*TASK PROMPT*. Below are some records; state how many of their lines contain the word "useful", and add nothing.

##### SUPPLIED INFORMATION

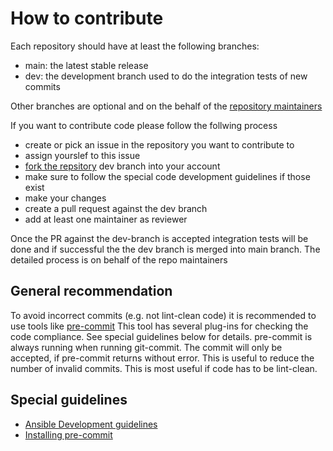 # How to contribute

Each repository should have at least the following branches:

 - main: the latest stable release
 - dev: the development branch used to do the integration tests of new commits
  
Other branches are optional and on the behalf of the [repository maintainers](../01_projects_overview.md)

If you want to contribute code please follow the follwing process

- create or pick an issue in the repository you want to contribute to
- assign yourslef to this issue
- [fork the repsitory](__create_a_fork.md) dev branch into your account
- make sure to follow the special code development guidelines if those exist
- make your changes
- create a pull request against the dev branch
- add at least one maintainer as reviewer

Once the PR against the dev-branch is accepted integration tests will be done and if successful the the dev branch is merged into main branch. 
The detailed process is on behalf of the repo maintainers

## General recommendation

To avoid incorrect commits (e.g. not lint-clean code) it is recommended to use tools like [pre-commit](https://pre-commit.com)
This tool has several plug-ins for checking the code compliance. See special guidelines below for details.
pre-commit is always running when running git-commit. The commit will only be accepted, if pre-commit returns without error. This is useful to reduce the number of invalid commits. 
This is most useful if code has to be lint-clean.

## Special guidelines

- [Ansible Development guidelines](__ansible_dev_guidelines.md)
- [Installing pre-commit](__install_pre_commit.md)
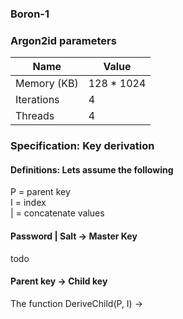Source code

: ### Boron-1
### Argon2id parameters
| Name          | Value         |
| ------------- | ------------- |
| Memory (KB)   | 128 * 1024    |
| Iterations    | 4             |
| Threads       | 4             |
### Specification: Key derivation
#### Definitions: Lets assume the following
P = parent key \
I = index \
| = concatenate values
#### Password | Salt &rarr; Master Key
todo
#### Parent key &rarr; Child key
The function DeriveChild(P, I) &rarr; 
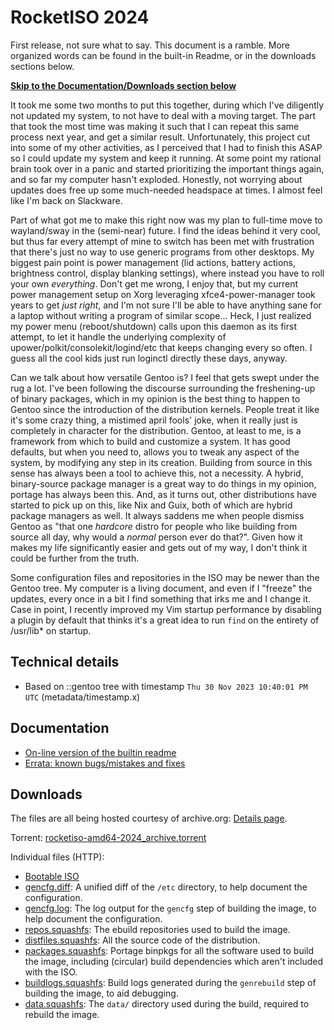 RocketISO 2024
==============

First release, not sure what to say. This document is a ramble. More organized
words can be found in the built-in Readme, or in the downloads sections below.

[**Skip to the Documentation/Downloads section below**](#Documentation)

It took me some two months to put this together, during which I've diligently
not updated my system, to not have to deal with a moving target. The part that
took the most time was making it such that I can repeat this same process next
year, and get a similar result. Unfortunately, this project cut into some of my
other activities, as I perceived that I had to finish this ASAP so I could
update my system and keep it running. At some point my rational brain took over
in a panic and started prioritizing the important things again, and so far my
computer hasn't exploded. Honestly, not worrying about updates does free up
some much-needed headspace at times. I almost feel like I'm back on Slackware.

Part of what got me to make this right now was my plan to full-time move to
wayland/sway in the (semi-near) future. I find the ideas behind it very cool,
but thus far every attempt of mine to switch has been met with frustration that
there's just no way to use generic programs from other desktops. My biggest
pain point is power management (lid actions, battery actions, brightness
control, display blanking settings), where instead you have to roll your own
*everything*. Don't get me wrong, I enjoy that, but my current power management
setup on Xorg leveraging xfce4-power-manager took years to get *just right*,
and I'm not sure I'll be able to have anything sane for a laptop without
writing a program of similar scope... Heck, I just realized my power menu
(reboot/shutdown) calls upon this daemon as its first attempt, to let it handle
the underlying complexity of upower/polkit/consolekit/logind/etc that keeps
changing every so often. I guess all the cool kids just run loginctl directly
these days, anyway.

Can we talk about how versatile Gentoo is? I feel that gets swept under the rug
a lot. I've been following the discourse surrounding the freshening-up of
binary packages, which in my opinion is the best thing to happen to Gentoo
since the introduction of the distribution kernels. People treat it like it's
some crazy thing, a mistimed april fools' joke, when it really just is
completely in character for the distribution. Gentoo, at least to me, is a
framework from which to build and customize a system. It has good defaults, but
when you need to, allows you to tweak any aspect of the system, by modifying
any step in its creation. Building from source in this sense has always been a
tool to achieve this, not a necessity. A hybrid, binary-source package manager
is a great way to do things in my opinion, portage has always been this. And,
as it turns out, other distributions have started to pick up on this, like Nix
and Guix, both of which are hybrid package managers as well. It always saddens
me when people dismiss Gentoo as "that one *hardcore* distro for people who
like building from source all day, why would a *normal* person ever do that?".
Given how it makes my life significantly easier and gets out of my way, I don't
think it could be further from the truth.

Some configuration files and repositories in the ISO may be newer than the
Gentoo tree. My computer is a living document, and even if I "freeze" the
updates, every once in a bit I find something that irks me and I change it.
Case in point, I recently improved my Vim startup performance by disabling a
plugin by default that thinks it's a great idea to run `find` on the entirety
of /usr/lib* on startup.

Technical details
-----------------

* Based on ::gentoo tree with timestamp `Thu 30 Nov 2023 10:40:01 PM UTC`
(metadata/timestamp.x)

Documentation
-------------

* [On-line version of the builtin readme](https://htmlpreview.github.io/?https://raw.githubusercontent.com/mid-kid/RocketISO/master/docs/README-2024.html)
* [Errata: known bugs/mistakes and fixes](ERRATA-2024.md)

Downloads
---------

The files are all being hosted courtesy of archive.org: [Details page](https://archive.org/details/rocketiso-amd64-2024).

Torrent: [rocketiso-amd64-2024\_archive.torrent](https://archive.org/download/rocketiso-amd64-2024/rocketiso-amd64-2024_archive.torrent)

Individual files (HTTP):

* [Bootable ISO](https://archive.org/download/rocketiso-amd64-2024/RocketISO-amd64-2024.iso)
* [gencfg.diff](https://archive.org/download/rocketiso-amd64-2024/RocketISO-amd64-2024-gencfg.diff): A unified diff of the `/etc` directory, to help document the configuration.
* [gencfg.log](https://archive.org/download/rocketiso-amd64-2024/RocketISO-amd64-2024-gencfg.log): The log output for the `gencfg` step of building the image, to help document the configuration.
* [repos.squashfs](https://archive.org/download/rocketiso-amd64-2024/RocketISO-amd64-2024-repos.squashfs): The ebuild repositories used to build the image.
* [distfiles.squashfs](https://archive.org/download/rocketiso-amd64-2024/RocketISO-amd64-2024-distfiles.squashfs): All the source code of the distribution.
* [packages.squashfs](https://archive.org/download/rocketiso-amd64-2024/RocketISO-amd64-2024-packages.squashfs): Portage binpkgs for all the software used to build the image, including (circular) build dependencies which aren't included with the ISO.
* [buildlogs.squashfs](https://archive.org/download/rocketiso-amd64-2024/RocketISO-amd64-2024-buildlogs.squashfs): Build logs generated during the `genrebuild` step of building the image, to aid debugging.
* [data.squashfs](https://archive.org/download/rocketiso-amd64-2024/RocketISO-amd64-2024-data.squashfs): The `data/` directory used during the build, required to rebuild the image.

##########

*TASK OUTPUT*. 2